Martedì il Partito Democratico è stato protagonista di una clamorosa protesta in sede di Unione dei Comuni. Qual è il tuo punto di vista rispetto al funzionamento e alle prospettive di questo ente?
Questo è uno degli argomenti sui quali ci incontriamo come partito a livello valtiberino. È veramente triste vedere così svilito un ente che potrebbe essere la cabina di regia per la progettazione della vallata. Io ho sempre creduto alla collaborazione tra i Comuni, al concetto di Valtiberina, ad una visione organica di questo territorio nel turismo, nel commercio, perché è inutile andare ognuno per conto proprio. Invece vediamo su tutti questi aspetti la più totale inerzia da parte dell’ente. Così come sull’aspetto fondamentale che è quello del sociale. Noi abbiamo chiesto anche a mezzo stampa e con lettere che si potesse riunire una piccola commissione di consiglieri, su base volontaria, per discutere insieme il bilancio del sociale, perché non può essere fatto sui parametri dell’anno scorso.

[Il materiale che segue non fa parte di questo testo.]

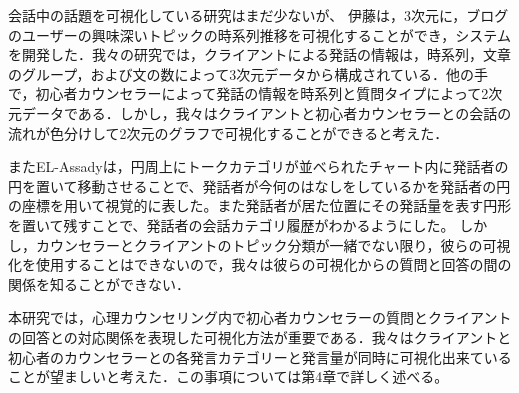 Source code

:\documentclass[shuuron]{kuee}
\begin{document}
会話中の話題を可視化している研究はまだ少ないが、
  伊藤\cite{itoh2010interactive}は，3次元に，ブログのユーザーの興味深いトピックの時系列推移を可視化することができ，システムを開発した．我々の研究では，クライアントによる発話の情報は，時系列，文章のグループ，および文の数によって3次元データから構成されている．他の手で，初心者カウンセラーによって発話の情報を時系列と質問タイプによって2次元データである．しかし，我々はクライアントと初心者カウンセラーとの会話の流れが色分けして2次元のグラフで可視化することができると考えた．


     またEL-Assady\cite{el2016contovi}は，円周上にトークカテゴリが並べられたチャート内に発話者の円を置いて移動させることで、発話者が今何のはなしをしているかを発話者の円の座標を用いて視覚的に表した。また発話者が居た位置にその発話量を表す円形を置いて残すことで、発話者の会話カテゴリ履歴がわかるようにした。
  しかし，カウンセラーとクライアントのトピック分類が一緒でない限り，彼らの可視化を使用することはできないので，我々は彼らの可視化からの質問と回答の間の関係を知ることができない．


  本研究では，心理カウンセリング内で初心者カウンセラーの質問とクライアントの回答との対応関係を表現した可視化方法が重要である．我々はクライアントと初心者のカウンセラーとの各発言カテゴリーと発言量が同時に可視化出来ていることが望ましいと考えた．この事項については第4章で詳しく述べる。
\end{document}
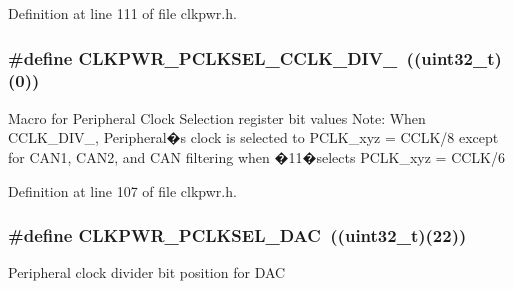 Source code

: Definition at line 111 of file clkpwr.\+h.

\subsubsection[{\texorpdfstring{C\+L\+K\+P\+W\+R\+\_\+\+P\+C\+L\+K\+S\+E\+L\+\_\+\+C\+C\+L\+K\+\_\+\+D\+I\+V\+\_\+4}{CLKPWR_PCLKSEL_CCLK_DIV_4}}]{\setlength{\rightskip}{0pt plus 5cm}\#define C\+L\+K\+P\+W\+R\+\_\+\+P\+C\+L\+K\+S\+E\+L\+\_\+\+C\+C\+L\+K\+\_\+\+D\+I\+V\+\_~(({\bf uint32\+\_\+t})(0))}\hypertarget{group___c_l_k_p_w_r___public___macros_gaf7b612823ab87d3d6358df977364b547}{}\label{group___c_l_k_p_w_r___public___macros_gaf7b612823ab87d3d6358df977364b547}
Macro for Peripheral Clock Selection register bit values Note\+: When C\+C\+L\+K\+\_\+\+D\+I\+V\+\_, Peripheral�s clock is selected to P\+C\+L\+K\+\_\+xyz = C\+C\+L\+K/8 except for C\+A\+N1, C\+A\+N2, and C\+AN filtering when �11�selects P\+C\+L\+K\+\_\+xyz = C\+C\+L\+K/6 

Definition at line 107 of file clkpwr.\+h.

\subsubsection[{\texorpdfstring{C\+L\+K\+P\+W\+R\+\_\+\+P\+C\+L\+K\+S\+E\+L\+\_\+\+D\+AC}{CLKPWR_PCLKSEL_DAC}}]{\setlength{\rightskip}{0pt plus 5cm}\#define C\+L\+K\+P\+W\+R\+\_\+\+P\+C\+L\+K\+S\+E\+L\+\_\+\+D\+AC~(({\bf uint32\+\_\+t})(22))}\hypertarget{group___c_l_k_p_w_r___public___macros_gad78e9911438a7b9006e89a11ab747de5}{}\label{group___c_l_k_p_w_r___public___macros_gad78e9911438a7b9006e89a11ab747de5}
Peripheral clock divider bit position for D\+AC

Il ribaltamento di anno in anno come se non cambiasse niente non va bene, dobbiamo fare una seria riflessione su quali sono i nuovi bisogni, mentre fare tutto col parametro Isee è inutile. Si può rimanere su posizioni diverse, ma non incontrarsi neanche è un atteggiamento poco responsabile.
Per un miglioramento bisogna fare anche una riflessione a livello di Regione Toscana per capire se questo ente così com’è serve o non serve. Il fatto che i sindaci non possano delegare altri è una sciocchezza, un sindaco non ce la può fare a seguire tutto, bisognerà prendere in considerazione anche altre formule. E ancora un’altra cosa è quella delle competenze che erano all’interno dell’Unione dei Comuni e che piano piano sono venute meno, perché le persone sono andate in pensione e non si è pensato minimamente di sostituirle.